Sam Gilliam: Moving West Again

Edited by Stuart Krimko
Contribution by Jason Moran

Designed by Kimberly Varella, Art Direction
Sam Wagner, Assistant Designer
Softcover with half flaps, 88 pages
Publisher: David Kordansky Gallery, 2021
ISBN: 978-1-7337451-6-1
Dimensions: 8.375 × 10.5 in.
Separations: Echelon Color, Santa Monica, CA
Printing: VeronaLibri, Verona, Italy


David Kordansky Gallery is pleased to present Moving West Again, an exhibition of new paintings by Sam Gilliam in which he continues his six-decade exploration of color and materiality. Moving West Again features a group of new Beveled-edge paintings; Gilliam advances this signature typology—a forum for experimentation since its first appearance in 1967—by incorporating new materials and striking formal advances.

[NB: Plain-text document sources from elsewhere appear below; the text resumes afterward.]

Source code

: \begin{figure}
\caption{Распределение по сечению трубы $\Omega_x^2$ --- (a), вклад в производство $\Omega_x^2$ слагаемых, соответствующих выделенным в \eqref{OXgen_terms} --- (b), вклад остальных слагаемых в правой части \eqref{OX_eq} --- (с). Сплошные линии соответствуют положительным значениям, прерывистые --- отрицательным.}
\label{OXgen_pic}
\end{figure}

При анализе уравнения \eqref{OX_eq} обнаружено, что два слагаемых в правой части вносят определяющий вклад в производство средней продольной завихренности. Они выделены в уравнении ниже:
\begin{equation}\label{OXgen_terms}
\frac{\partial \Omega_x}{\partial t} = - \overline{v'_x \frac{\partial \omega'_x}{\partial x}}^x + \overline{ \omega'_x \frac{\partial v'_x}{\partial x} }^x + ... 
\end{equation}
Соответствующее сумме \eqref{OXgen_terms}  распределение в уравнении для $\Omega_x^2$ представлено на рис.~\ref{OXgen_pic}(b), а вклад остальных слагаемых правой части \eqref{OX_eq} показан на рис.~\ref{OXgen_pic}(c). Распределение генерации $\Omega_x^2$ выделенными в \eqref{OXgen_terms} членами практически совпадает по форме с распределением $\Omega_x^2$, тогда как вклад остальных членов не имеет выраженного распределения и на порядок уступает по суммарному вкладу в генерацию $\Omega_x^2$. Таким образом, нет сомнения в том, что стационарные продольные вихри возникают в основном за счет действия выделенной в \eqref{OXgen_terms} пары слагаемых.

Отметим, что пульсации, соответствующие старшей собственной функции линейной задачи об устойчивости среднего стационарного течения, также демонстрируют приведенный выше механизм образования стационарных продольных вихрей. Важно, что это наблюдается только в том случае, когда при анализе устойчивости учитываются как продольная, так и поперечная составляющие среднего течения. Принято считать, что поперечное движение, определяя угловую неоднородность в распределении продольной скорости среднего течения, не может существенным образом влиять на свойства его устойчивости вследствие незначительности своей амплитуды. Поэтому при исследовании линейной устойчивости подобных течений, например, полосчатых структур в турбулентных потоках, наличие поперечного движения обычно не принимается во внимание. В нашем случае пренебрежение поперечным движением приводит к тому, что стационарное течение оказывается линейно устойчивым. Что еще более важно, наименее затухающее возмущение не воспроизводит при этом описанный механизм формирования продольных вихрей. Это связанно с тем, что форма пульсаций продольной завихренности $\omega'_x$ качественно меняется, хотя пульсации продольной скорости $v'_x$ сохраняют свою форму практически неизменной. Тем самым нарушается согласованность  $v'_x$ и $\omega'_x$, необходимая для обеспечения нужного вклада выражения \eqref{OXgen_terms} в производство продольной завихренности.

Sam Gilliam is one of the key figures in postwar and contemporary American art. Emerging from the Washington, D.C. scene in the mid-1960s, he has subsequently pursued a wide-ranging, pioneering course in which innovation has been the only constant. Accordingly, the paintings in Moving West Again are among the most ambitious examples of their type that he has produced to date. They find him pushing the envelope in terms of materiality and scale: among them are immersive, twenty-foot-long, mural-sized paintings, as well as pictures that feature the use of materials like aluminum granules which appear in his work for the first time.

Gilliam brings the full range of his experience and knowledge to each of these singular statements, in which fields of color are combined with a variety of often surprising materials. However, Gilliam has always approached each body of work—and indeed, each work itself—as a unique and evolving set of conditions that elaborate themselves in real time, as the paintings are made. This improvisatory ethos, which finds echoes in the urgent, elastic forms of jazz and the expansive gestural horizons of abstract expressionism, is more than an engine for making art; it is a way of seeing the world precipitated on the idea that response and participation are always possible, and often required.